EDITORIAL
Shanghai's History a Tale of Successful Capitalism
By Richard Ebeling - January 07, 2014

China's impressive modernization since the death of Mao Zedong in 1976 and the end to the destructive madness of the Cultural Revolution has been epitomized by the dramatic growth of the industrial and port city of Shanghai, with its majestic skyline of impressive futuristic skyscrapers. It is forgotten that Shanghai already was a commercial and industrial center before the Second World War, built on the principles of laissez-faire capitalism.

Following the Chinese-British War of 1842, several ports along the China coast were opened to Western merchants. In these "treaty ports," portions of the cities were recognized to be under European jurisdiction.

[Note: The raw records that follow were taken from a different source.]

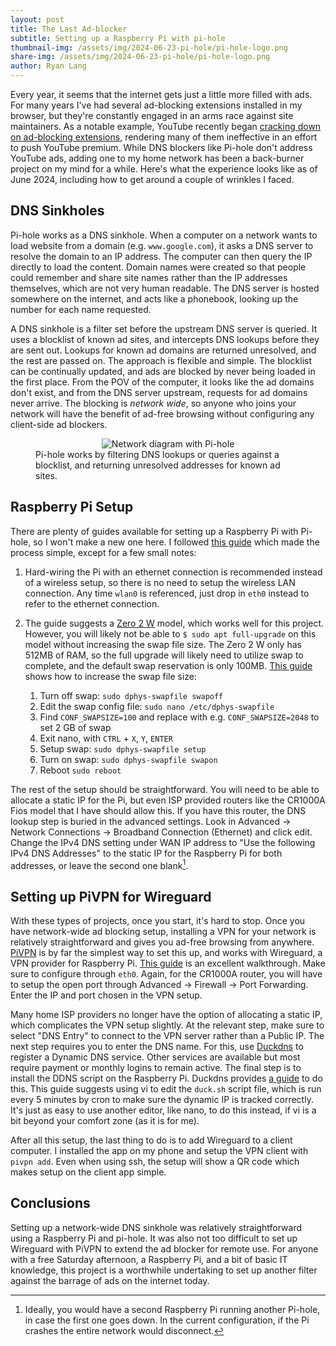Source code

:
 ```yaml
---
layout: post
title: The Last Ad-blocker
subtitle: Setting up a Raspberry Pi with pi-hole
thumbnail-img: /assets/img/2024-06-23-pi-hole/pi-hole-logo.png
share-img: /assets/img/2024-06-23-pi-hole/pi-hole-logo.png
author: Ryan Lang
---
```


Every year, it seems that the internet gets just a little more filled with ads. For many years I've had several ad-blocking extensions installed in my browser, but they're constantly engaged in an arms race against site maintainers. As a notable example, YouTube recently began [cracking down on ad-blocking extensions](https://www.theverge.com/2024/4/15/24131338/youtube-ad-blocker-crackdown-mobile-apps), rendering many of them ineffective in an effort to push YouTube premium. While DNS blockers like Pi-hole don't address YouTube ads, adding one to my home network has been a back-burner project on my mind for a while. Here's what the experience looks like as of June 2024, including how to get around a couple of wrinkles I faced.

## DNS Sinkholes

Pi-hole works as a DNS sinkhole. When a computer on a network wants to load website from a domain (e.g. `www.google.com`), it asks a DNS server to resolve the domain to an IP address. The computer can then query the IP directly to load the content. Domain names were created so that people could remember and share site names rather than the IP addresses themselves, which are not very human readable. The DNS server is hosted somewhere on the internet, and acts like a phonebook, looking up the number for each name requested.

A DNS sinkhole is a filter set before the upstream DNS server is queried. It uses a  blocklist of known ad sites, and intercepts DNS lookups before they are sent out. Lookups for known ad domains are returned unresolved, and the rest are passed on. The approach is flexible and simple. The blocklist can be continually updated, and ads are blocked by never being loaded in the first place. From the POV of the computer, it looks like the ad domains don't exist, and from the DNS server upstream, requests for ad domains never arrive. The blocking is *network wide*, so anyone who joins your network will have the benefit of ad-free browsing without configuring any client-side ad blockers.

<figure style="display: flex; flex-direction: column; align-items: center; margin-bottom: 20px;">
    <img src="https://rlang81.github.io/assets/img/2024-06-23-pi-hole/pi-hole-network.png"
         alt="Network diagram with Pi-hole">
    <figcaption>Pi-hole works by filtering DNS lookups or queries against a blocklist, and returning unresolved addresses for known ad sites.</figcaption>
</figure>

## Raspberry Pi Setup

There are plenty of guides available for setting up a Raspberry Pi with Pi-hole, so I won't make a new one here. I followed [this guide](https://www.raspberrypi.com/tutorials/running-pi-hole-on-a-raspberry-pi/) which made the process simple, except for a few small notes:

1) Hard-wiring the Pi with an ethernet connection is recommended instead of a wireless setup, so there is no need to setup the wireless LAN connection. Any time `wlan0` is referenced, just drop in `eth0` instead to refer to the ethernet connection.

2) The guide suggests a [Zero 2 W](https://www.raspberrypi.com/products/raspberry-pi-zero-2-w/) model, which works well for this project. However, you will likely not be able to `$ sudo apt full-upgrade` on this model without increasing the swap file size. The Zero 2 W only has 512MB of RAM, so the full upgrade will likely need to utilize swap to complete, and the default swap reservation is only 100MB. [This guide](https://pimylifeup.com/raspberry-pi-swap-file/) shows how to increase the swap file size:

    1) Turn off swap: `sudo dphys-swapfile swapoff`
    2) Edit the swap config file: `sudo nano /etc/dphys-swapfile`
    3) Find `CONF_SWAPSIZE=100` and replace with e.g. `CONF_SWAPSIZE=2048` to set 2 GB of swap
    4) Exit nano, with `CTRL` + `X`, `Y`, `ENTER`
    5) Setup swap: `sudo dphys-swapfile setup`
    6) Turn on swap: `sudo dphys-swapfile swapon`
    7) Reboot `sudo reboot`

The rest of the setup should be straightforward. You will need to be able to allocate a static IP for the Pi, but even ISP provided routers like the CR1000A Fios model that I have should allow this. If you have this router, the DNS lookup step is buried in the advanced settings. Look in Advanced -> Network Connections -> Broadband Connection (Ethernet) and click edit. Change the IPv4 DNS setting under WAN IP address to "Use the following IPv4 DNS Addresses" to the static IP for the Raspberry Pi for both addresses, or leave the second one blank[^1].

## Setting up PiVPN for Wireguard

With these types of projects, once you start, it's hard to stop. Once you have network-wide ad blocking setup, installing a VPN for your network is relatively straightforward and gives you ad-free browsing from anywhere. [PiVPN](pivpn.io) is by far the simplest way to set this up, and works with Wireguard, a VPN provider for Raspberry Pi. [This guide](https://www.sitepoint.com/setting-up-a-home-vpn-using-your-raspberry-pi/) is an excellent walkthrough. Make sure to configure through `eth0`. Again, for the CR1000A router, you will have to setup the open port through Advanced -> Firewall -> Port Forwarding. Enter the IP and port chosen in the VPN setup.

Many home ISP providers no longer have the option of allocating a static IP, which complicates the VPN setup slightly. At the relevant step, make sure to select "DNS Entry" to connect to the VPN server rather than a Public IP. The next step requires you to enter the DNS name. For this, use [Duckdns](https://www.duckdns.org/) to register a Dynamic DNS service. Other services are available but most require payment or monthly logins to remain active. The final step is to install the DDNS script on the Raspberry Pi. Duckdns provides [a guide](https://www.duckdns.org/install.jsp) to do this. This guide suggests using vi to edit the `duck.sh` script file, which is run every 5 minutes by cron to make sure the dynamic IP is tracked correctly. It's just as easy to use another editor, like nano, to do this instead, if vi is a bit beyond your comfort zone (as it is for me).

After all this setup, the last thing to do is to add Wireguard to a client computer. I installed the app on my phone and setup the VPN client with `pivpn add`. Even when using ssh, the setup will show a QR code which makes setup on the client app simple.

## Conclusions

Setting up a network-wide DNS sinkhole was relatively straightforward using a Raspberry Pi and pi-hole. It was also not too difficult to set up Wireguard with PiVPN to extend the ad blocker for remote use. For anyone with a free Saturday afternoon, a Raspberry Pi, and a bit of basic IT knowledge, this project is a worthwhile undertaking to set up another filter against the barrage of ads on the internet today. 


[^1]: Ideally, you would have a second Raspberry Pi running another Pi-hole, in case the first one goes down. In the current configuration, if the Pi crashes the entire network would disconnect.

Known as "concession" areas, the European powers administered these areas according to Western principles of the "rule of law," with recognition and protection of property rights, personal freedom and civil liberties.

By the end of the 19th century, Shanghai had become the most important of the treaty ports. Indeed, it was the industrial, commercial and cultural center of modem China until the Japanese occupation of the city in December 1941, following the attack on Pearl Harbor.

Shanghai an Almost Free City-State

The Western-administered portions of Shanghai were divided into two districts: the French Concession and the International Settlement. A Consul-General appointed by Paris administered the French Concession.

But the much larger International Settlement was administered by a Municipal Council composed of fourteen members elected by the permanent foreign residents of the city, with the franchise based on being a "ratepayer," i.e., a tax-paying property owner within the boundaries of the International Settlement. By the 1930s, around 90,000 Europeans and Americans lived in Shanghai.

Hence, Shanghai's International Settlement was almost an independent "city-state" based on the nearly unhampered principles of free trade and free enterprise under the protection of the Western Powers (which ended up meaning mostly a British and American military presence).

In general, the economic policies of Shanghai's International Settlement followed the ideas of Adam Smith's system of natural liberty and laissez faire. The Municipal Council limited itself primarily to three functions: administration of justice; police protection of individual liberty and property; and the undertaking of a limited number of "public works," such as construction of roads, traffic control (administered by Sikh policemen brought by the British from India), harbor patrol, and the dredging of the Whangpoo River that connects Shanghai with the mouth of the Yangtze.

Treaty agreements between China and the major Western nations established that legal disputes in which a Chinese citizen sued a Western resident were adjudicated before a court of the country of which the Westerner was a citizen. This system was known as "extra-territoriality." While viewed as an insult to Chinese territorial integrity, and while not always free of abuse and bias, this meant that on the whole, an impartial and efficient system of Western-style justice was guaranteed for everyone in Shanghai's International Settlement.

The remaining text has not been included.